[[ EXTRACTED ENTRIES, beginning ]]
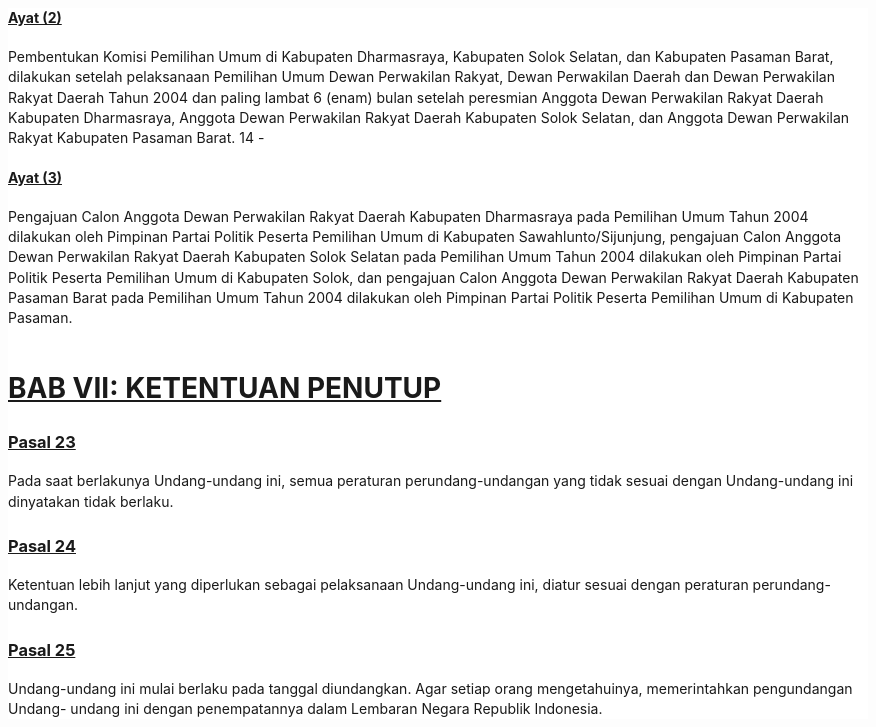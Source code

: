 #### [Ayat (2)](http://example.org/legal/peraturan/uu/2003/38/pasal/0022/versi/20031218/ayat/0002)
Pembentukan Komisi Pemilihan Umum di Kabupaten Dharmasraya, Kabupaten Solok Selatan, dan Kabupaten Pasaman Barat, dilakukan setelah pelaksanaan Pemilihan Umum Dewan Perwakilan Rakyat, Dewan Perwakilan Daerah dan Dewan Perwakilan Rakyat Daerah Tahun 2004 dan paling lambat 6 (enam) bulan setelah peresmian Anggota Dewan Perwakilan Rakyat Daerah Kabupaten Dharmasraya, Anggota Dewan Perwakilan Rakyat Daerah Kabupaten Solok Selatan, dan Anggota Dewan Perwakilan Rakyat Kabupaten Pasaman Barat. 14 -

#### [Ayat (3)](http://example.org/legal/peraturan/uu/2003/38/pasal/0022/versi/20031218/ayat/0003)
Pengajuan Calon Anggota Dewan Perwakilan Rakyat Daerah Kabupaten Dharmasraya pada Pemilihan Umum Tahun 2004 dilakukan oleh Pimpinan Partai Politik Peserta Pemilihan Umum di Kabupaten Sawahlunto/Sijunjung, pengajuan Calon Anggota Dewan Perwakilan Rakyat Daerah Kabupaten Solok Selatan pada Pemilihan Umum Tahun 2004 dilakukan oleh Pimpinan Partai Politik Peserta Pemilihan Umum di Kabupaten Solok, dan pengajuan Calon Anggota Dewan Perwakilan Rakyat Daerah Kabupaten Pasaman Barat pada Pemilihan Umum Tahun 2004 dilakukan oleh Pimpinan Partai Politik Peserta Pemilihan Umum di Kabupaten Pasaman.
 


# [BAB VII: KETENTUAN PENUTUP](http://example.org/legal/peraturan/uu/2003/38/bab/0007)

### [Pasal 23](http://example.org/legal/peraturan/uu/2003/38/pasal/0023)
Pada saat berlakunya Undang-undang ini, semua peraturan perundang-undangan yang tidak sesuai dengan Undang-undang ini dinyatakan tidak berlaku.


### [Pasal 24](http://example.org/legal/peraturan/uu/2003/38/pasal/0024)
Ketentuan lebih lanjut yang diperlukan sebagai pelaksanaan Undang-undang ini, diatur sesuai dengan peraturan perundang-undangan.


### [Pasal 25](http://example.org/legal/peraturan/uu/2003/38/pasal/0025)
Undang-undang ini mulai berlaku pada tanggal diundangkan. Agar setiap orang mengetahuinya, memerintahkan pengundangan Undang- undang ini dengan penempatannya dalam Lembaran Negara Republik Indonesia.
[[ EXTRACTED ENTRIES, end ]]
TASK GOAL: Find the lines of the listing above that hold "legal". Please copy them.

EXERCISE RESPONSE:
: #### [Ayat (2)](http://example.org/legal/peraturan/uu/2003/38/pasal/0022/versi/20031218/ayat/0002)
#### [Ayat (3)](http://example.org/legal/peraturan/uu/2003/38/pasal/0022/versi/20031218/ayat/0003)
# [BAB VII: KETENTUAN PENUTUP](http://example.org/legal/peraturan/uu/2003/38/bab/0007)
### [Pasal 23](http://example.org/legal/peraturan/uu/2003/38/pasal/0023)
### [Pasal 24](http://example.org/legal/peraturan/uu/2003/38/pasal/0024)
### [Pasal 25](http://example.org/legal/peraturan/uu/2003/38/pasal/0025)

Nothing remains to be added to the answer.